Para ela, a tendência se deve a vários fatores: "É por causa do ar livre e do conceito mais campestre, mais solto. Festa no parque não tem as amarras daquelas em ambiente fechado", diz.
Na zona oeste, a alta demanda fez com que o parque da Sabesp na região proibisse esse tipo de evento.
"Trata-se de área de prioridade operacional, e a empresa não permite a realização de eventos ou atividades que reúnam ou concentrem grande número de pessoas", declara a administração.
Mais espaço
"Não caberiam todos no meu apartamento, que fica aqui em Higienópolis, e os bufês infantis estão muito caros", justifica a empresária Lilian Mammana, que contratou serviço de bufê e três ajudantes para a festa que realizou no parque Buenos Aires, no final de semana passado.
Além das guloseimas, o evento teve show de mágica e distribuição de cata-ventos.
Toalhas xadrezes foram espalhadas pelo gramado para os convidados -mas Lilian não considera isso uma "demarcação de território".
"O parque diz tudo o que pode e o que não pode. É preciso ter limites e respeitar os outros. Compartilhar é o verbo que mais uso. É tudo para todos", diz, antes de chamar duas frequentadoras do parque para se sentarem na toalhinha. O convite foi gentilmente recusado.
Para os menos afeitos ao verbo, alguns bufês já desenvolveram uma estratégia: distribuem pulseirinhas aos convidados para identificá-los.

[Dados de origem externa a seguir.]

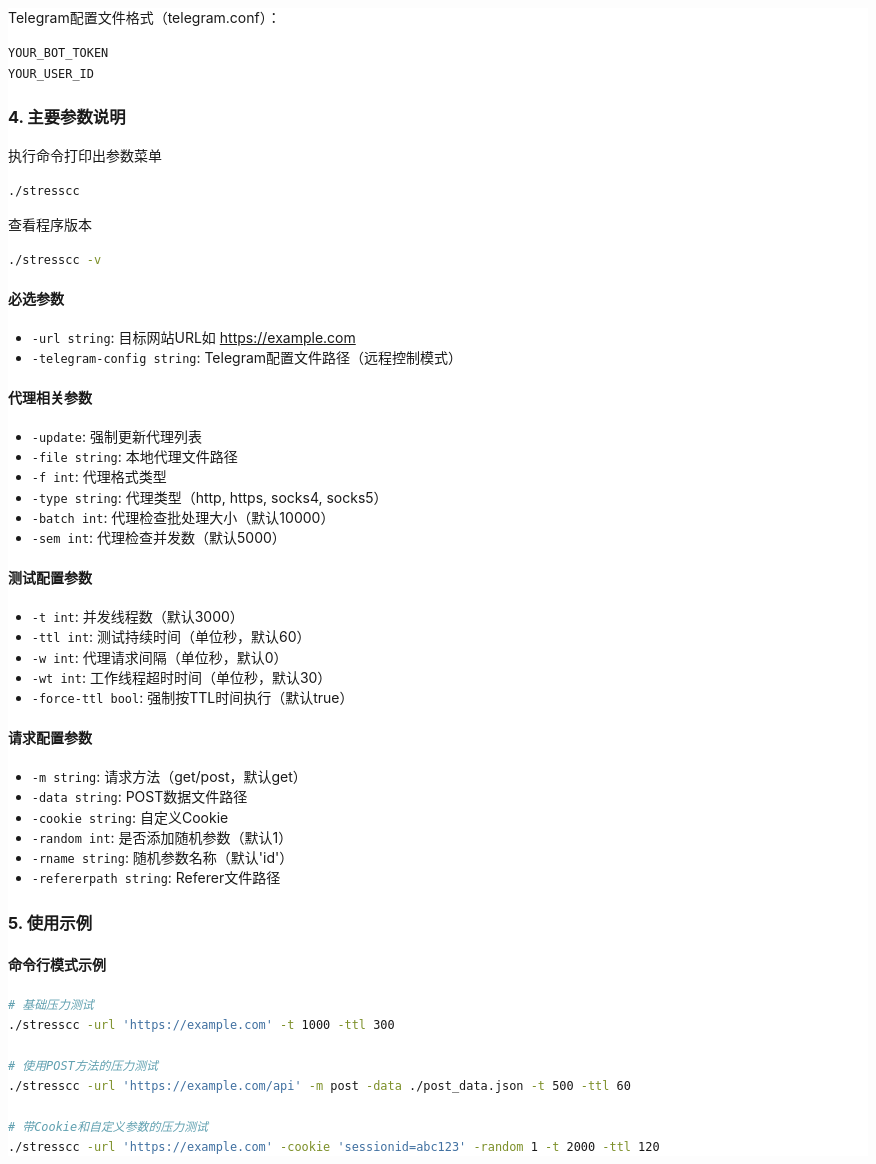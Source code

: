 Telegram配置文件格式（telegram.conf）：
```
YOUR_BOT_TOKEN
YOUR_USER_ID
```

### 4. 主要参数说明

执行命令打印出参数菜单
```bash
./stresscc
```
查看程序版本
```bash
./stresscc -v
```


#### 必选参数
- `-url string`: 目标网站URL如 https://example.com
- `-telegram-config string`: Telegram配置文件路径（远程控制模式）

#### 代理相关参数
- `-update`: 强制更新代理列表
- `-file string`: 本地代理文件路径
- `-f int`: 代理格式类型
- `-type string`: 代理类型（http, https, socks4, socks5）
- `-batch int`: 代理检查批处理大小（默认10000）
- `-sem int`: 代理检查并发数（默认5000）

#### 测试配置参数
- `-t int`: 并发线程数（默认3000）
- `-ttl int`: 测试持续时间（单位秒，默认60）
- `-w int`: 代理请求间隔（单位秒，默认0）
- `-wt int`: 工作线程超时时间（单位秒，默认30）
- `-force-ttl bool`: 强制按TTL时间执行（默认true）

#### 请求配置参数
- `-m string`: 请求方法（get/post，默认get）
- `-data string`: POST数据文件路径
- `-cookie string`: 自定义Cookie
- `-random int`: 是否添加随机参数（默认1）
- `-rname string`: 随机参数名称（默认'id'）
- `-refererpath string`: Referer文件路径

### 5. 使用示例

#### 命令行模式示例

```bash
# 基础压力测试
./stresscc -url 'https://example.com' -t 1000 -ttl 300

# 使用POST方法的压力测试
./stresscc -url 'https://example.com/api' -m post -data ./post_data.json -t 500 -ttl 60

# 带Cookie和自定义参数的压力测试
./stresscc -url 'https://example.com' -cookie 'sessionid=abc123' -random 1 -t 2000 -ttl 120
```
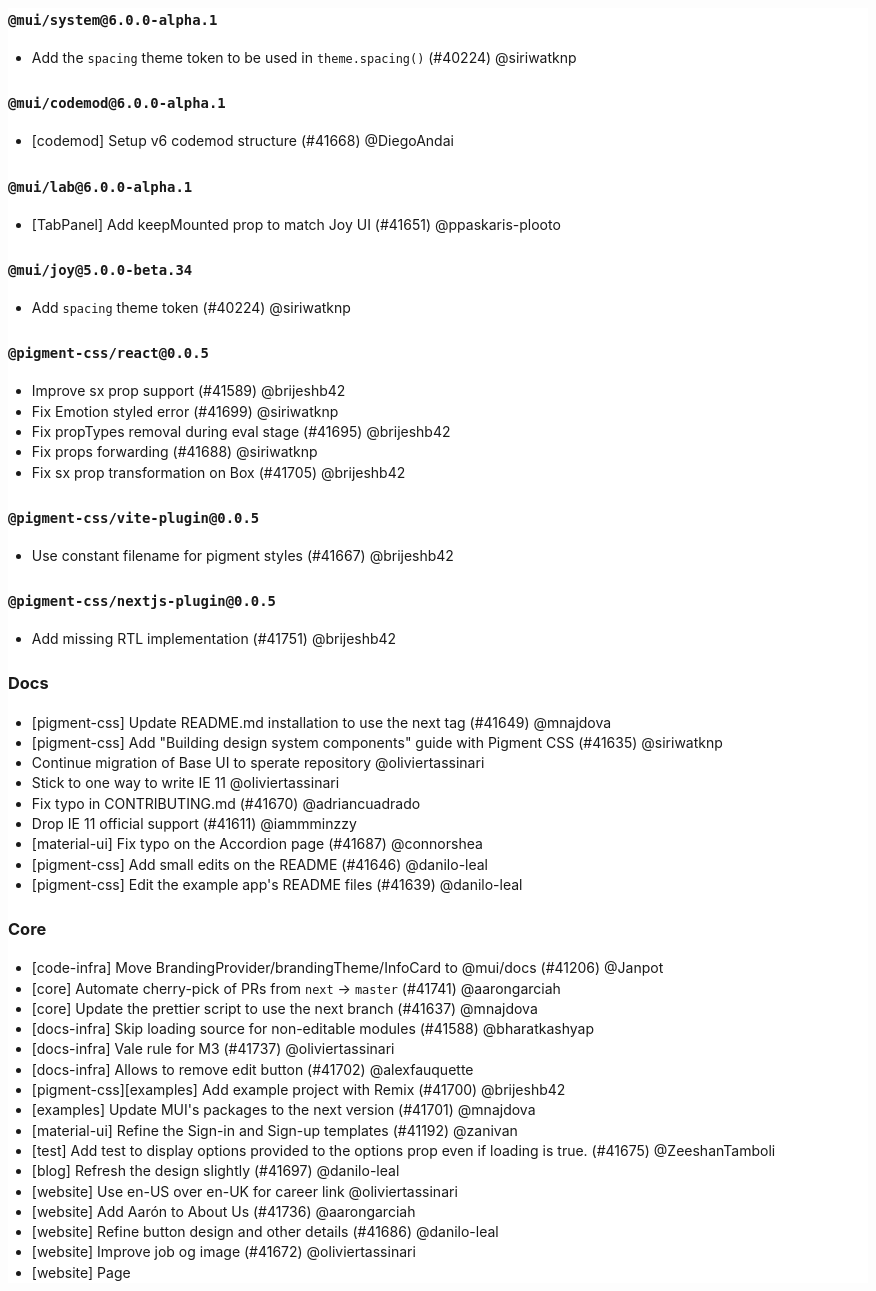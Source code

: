 ### `@mui/system@6.0.0-alpha.1`

- Add the `spacing` theme token to be used in `theme.spacing()` (#40224) @siriwatknp

### `@mui/codemod@6.0.0-alpha.1`

- [codemod] Setup v6 codemod structure (#41668) @DiegoAndai

### `@mui/lab@6.0.0-alpha.1`

- [TabPanel] Add keepMounted prop to match Joy UI (#41651) @ppaskaris-plooto

### `@mui/joy@5.0.0-beta.34`

- Add `spacing` theme token (#40224) @siriwatknp

### `@pigment-css/react@0.0.5`

- Improve sx prop support (#41589) @brijeshb42
- Fix Emotion styled error (#41699) @siriwatknp
- Fix propTypes removal during eval stage (#41695) @brijeshb42
- Fix props forwarding (#41688) @siriwatknp
- Fix sx prop transformation on Box (#41705) @brijeshb42

### `@pigment-css/vite-plugin@0.0.5`

- Use constant filename for pigment styles (#41667) @brijeshb42

### `@pigment-css/nextjs-plugin@0.0.5`

- Add missing RTL implementation (#41751) @brijeshb42

### Docs

- [pigment-css] Update README.md installation to use the next tag (#41649) @mnajdova
- [pigment-css] Add "Building design system components" guide with Pigment CSS (#41635) @siriwatknp
- Continue migration of Base UI to sperate repository @oliviertassinari
- Stick to one way to write IE 11 @oliviertassinari
- Fix typo in CONTRIBUTING.md (#41670) @adriancuadrado
- Drop IE 11 official support (#41611) @iammminzzy
- [material-ui] Fix typo on the Accordion page (#41687) @connorshea
- [pigment-css] Add small edits on the README (#41646) @danilo-leal
- [pigment-css] Edit the example app's README files (#41639) @danilo-leal

### Core

- [code-infra] Move BrandingProvider/brandingTheme/InfoCard to @mui/docs (#41206) @Janpot
- [core] Automate cherry-pick of PRs from `next` -> `master` (#41741) @aarongarciah
- [core] Update the prettier script to use the next branch (#41637) @mnajdova
- [docs-infra] Skip loading source for non-editable modules (#41588) @bharatkashyap
- [docs-infra] Vale rule for M3 (#41737) @oliviertassinari
- [docs-infra] Allows to remove edit button (#41702) @alexfauquette
- [pigment-css][examples] Add example project with Remix (#41700) @brijeshb42
- [examples] Update MUI's packages to the next version (#41701) @mnajdova
- [material-ui] Refine the Sign-in and Sign-up templates (#41192) @zanivan
- [test] Add test to display options provided to the options prop even if loading is true. (#41675) @ZeeshanTamboli
- [blog] Refresh the design slightly (#41697) @danilo-leal
- [website] Use en-US over en-UK for career link @oliviertassinari
- [website] Add Aarón to About Us (#41736) @aarongarciah
- [website] Refine button design and other details (#41686) @danilo-leal
- [website] Improve job og image (#41672) @oliviertassinari
- [website] Page <title> should have no dots @oliviertassinari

"É uma forma de saber quem é participante oficial da festa", explica Luana. E se alguém de fora da festa atacar um brigadeiro? "Não tem o que fazer. O bacana é a interação. É preciso bom senso."
Bandas e pônei
Em outros casos, porém, é a falta de bom senso que vem obrigando os parques a correr atrás da regulação desse tipo de encontro.
Administradores de parques paulistanos relatam que já tiveram de barrar quem tentou ocupar as áreas com mesas, chopeiras, bandas e até desfiles de pôneis
"É importante que se criem regras, porque estamos em plena mudança de cultura em relação à exploração das áreas públicas da cidade", afirma urbanista Gilda Collet Bruna, professora da universidade Mackenzie.
"Mas é um processo lento até que se consolide", diz.
As áreas abertas mais disputadas para as comemorações são as de melhor infraestrutura, com banheiros limpos e atrativos para crianças.
Procurada, a Secretaria municipal do Verde e do Meio Ambiente informou que "não é permitida a realização de festas particulares que delimitem o espaço público".
A pasta veta também o uso de serviços de bufê e decoração nos parques municipais.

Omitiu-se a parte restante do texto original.